(Materials provided Opens)

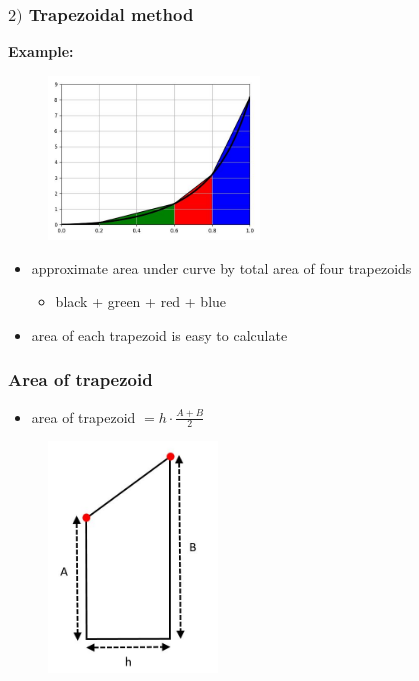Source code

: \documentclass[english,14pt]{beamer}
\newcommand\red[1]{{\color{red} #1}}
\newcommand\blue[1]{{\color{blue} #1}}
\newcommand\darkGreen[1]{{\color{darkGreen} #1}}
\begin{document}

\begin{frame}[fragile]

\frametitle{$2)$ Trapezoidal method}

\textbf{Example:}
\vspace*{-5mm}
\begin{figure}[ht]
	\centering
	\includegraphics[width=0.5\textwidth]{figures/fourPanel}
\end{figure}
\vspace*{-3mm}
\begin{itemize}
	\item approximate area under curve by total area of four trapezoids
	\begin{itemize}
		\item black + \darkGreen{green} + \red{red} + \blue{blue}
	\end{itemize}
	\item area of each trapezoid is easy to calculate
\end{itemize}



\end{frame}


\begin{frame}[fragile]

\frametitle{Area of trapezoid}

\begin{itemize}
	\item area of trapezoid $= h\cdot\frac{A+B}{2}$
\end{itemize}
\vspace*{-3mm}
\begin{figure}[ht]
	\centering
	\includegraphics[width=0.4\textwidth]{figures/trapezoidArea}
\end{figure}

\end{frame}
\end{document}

(Materials provided Closes)
(Materials provided Opens)

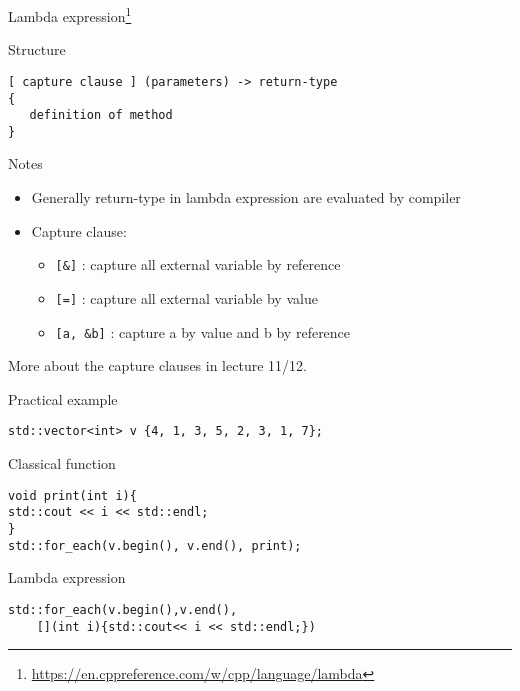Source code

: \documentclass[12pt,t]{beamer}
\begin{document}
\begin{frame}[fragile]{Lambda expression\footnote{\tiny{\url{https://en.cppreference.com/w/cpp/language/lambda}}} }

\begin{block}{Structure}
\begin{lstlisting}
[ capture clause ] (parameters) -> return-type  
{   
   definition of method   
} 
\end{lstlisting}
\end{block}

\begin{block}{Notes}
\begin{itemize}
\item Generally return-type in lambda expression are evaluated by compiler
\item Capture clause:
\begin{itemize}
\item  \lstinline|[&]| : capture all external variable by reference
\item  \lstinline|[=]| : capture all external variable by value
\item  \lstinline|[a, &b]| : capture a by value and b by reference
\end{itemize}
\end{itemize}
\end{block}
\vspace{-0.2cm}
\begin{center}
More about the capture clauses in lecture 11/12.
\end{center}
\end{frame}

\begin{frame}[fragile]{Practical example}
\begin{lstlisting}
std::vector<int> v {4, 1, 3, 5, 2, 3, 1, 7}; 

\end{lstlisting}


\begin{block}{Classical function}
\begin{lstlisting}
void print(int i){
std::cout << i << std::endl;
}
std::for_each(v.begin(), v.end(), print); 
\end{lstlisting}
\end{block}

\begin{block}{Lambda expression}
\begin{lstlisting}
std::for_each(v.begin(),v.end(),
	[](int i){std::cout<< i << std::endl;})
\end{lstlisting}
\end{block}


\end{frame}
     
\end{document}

(Materials provided Closes)

Try it >>
Using the data above, return each line that includes the word "expression".

Solution to this task >>
\begin{frame}[fragile]{Lambda expression\footnote{\tiny{\url{https://en.cppreference.com/w/cpp/language/lambda}}} }
\item Generally return-type in lambda expression are evaluated by compiler
\begin{block}{Lambda expression}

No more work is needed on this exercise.